--- Assignment ---
The output should be all lines of the entries below in which the word "ProtoRPC" occurs.

[Records for the exercise — start]

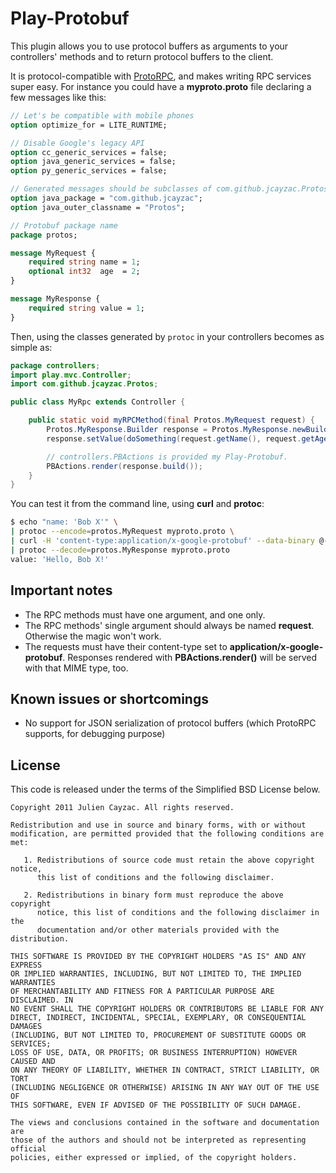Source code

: # Play-Protobuf

This plugin allows you to use protocol buffers as arguments to your controllers' methods and to return protocol buffers to the client.

It is protocol-compatible with [ProtoRPC](http://code.google.com/appengine/docs/python/tools/protorpc/overview.html), and makes writing RPC services super easy. For instance you could have a **myproto.proto** file declaring a few messages like this:

```proto
// Let's be compatible with mobile phones
option optimize_for = LITE_RUNTIME;

// Disable Google's legacy API
option cc_generic_services = false;
option java_generic_services = false;
option py_generic_services = false;

// Generated messages should be subclasses of com.github.jcayzac.Protos
option java_package = "com.github.jcayzac";
option java_outer_classname = "Protos";

// Protobuf package name
package protos;

message MyRequest {
    required string name = 1;
    optional int32  age  = 2;
}

message MyResponse {
    required string value = 1;
}
```

Then, using the classes generated by `protoc` in your controllers becomes as simple as:

```java
package controllers;
import play.mvc.Controller;
import com.github.jcayzac.Protos;

public class MyRpc extends Controller {

    public static void myRPCMethod(final Protos.MyRequest request) {
        Protos.MyResponse.Builder response = Protos.MyResponse.newBuilder();
        response.setValue(doSomething(request.getName(), request.getAge()));

        // controllers.PBActions is provided my Play-Protobuf.
        PBActions.render(response.build());
    }
}
```

You can test it from the command line, using **curl** and **protoc**:

```sh
$ echo "name: 'Bob X'" \
| protoc --encode=protos.MyRequest myproto.proto \
| curl -H 'content-type:application/x-google-protobuf' --data-binary @- http://localhost:9000/your/controller/route \
| protoc --decode=protos.MyResponse myproto.proto
value: 'Hello, Bob X!'
```

## Important notes

* The RPC methods must have one argument, and one only.
* The RPC methods' single argument should always be named **request**. Otherwise the magic won't work.
* The requests must have their content-type set to **application/x-google-protobuf**. Responses rendered with **PBActions.render()** will be served with that MIME type, too.

## Known issues or shortcomings

* No support for JSON serialization of protocol buffers (which ProtoRPC supports, for debugging purpose)

## License

This code is released under the terms of the Simplified BSD License below.

```
Copyright 2011 Julien Cayzac. All rights reserved.

Redistribution and use in source and binary forms, with or without
modification, are permitted provided that the following conditions are met:

   1. Redistributions of source code must retain the above copyright notice,
      this list of conditions and the following disclaimer.

   2. Redistributions in binary form must reproduce the above copyright
      notice, this list of conditions and the following disclaimer in the
      documentation and/or other materials provided with the distribution.

THIS SOFTWARE IS PROVIDED BY THE COPYRIGHT HOLDERS "AS IS" AND ANY EXPRESS
OR IMPLIED WARRANTIES, INCLUDING, BUT NOT LIMITED TO, THE IMPLIED WARRANTIES
OF MERCHANTABILITY AND FITNESS FOR A PARTICULAR PURPOSE ARE DISCLAIMED. IN
NO EVENT SHALL THE COPYRIGHT HOLDERS OR CONTRIBUTORS BE LIABLE FOR ANY
DIRECT, INDIRECT, INCIDENTAL, SPECIAL, EXEMPLARY, OR CONSEQUENTIAL DAMAGES
(INCLUDING, BUT NOT LIMITED TO, PROCUREMENT OF SUBSTITUTE GOODS OR SERVICES;
LOSS OF USE, DATA, OR PROFITS; OR BUSINESS INTERRUPTION) HOWEVER CAUSED AND
ON ANY THEORY OF LIABILITY, WHETHER IN CONTRACT, STRICT LIABILITY, OR TORT
(INCLUDING NEGLIGENCE OR OTHERWISE) ARISING IN ANY WAY OUT OF THE USE OF
THIS SOFTWARE, EVEN IF ADVISED OF THE POSSIBILITY OF SUCH DAMAGE.

The views and conclusions contained in the software and documentation are
those of the authors and should not be interpreted as representing official
policies, either expressed or implied, of the copyright holders.
```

[Records for the exercise — finish]

--- Answer space ---
It is protocol-compatible with [ProtoRPC](http://code.google.com/appengine/docs/python/tools/protorpc/overview.html), and makes writing RPC services super easy. For instance you could have a **myproto.proto** file declaring a few messages like this:
* No support for JSON serialization of protocol buffers (which ProtoRPC supports, for debugging purpose)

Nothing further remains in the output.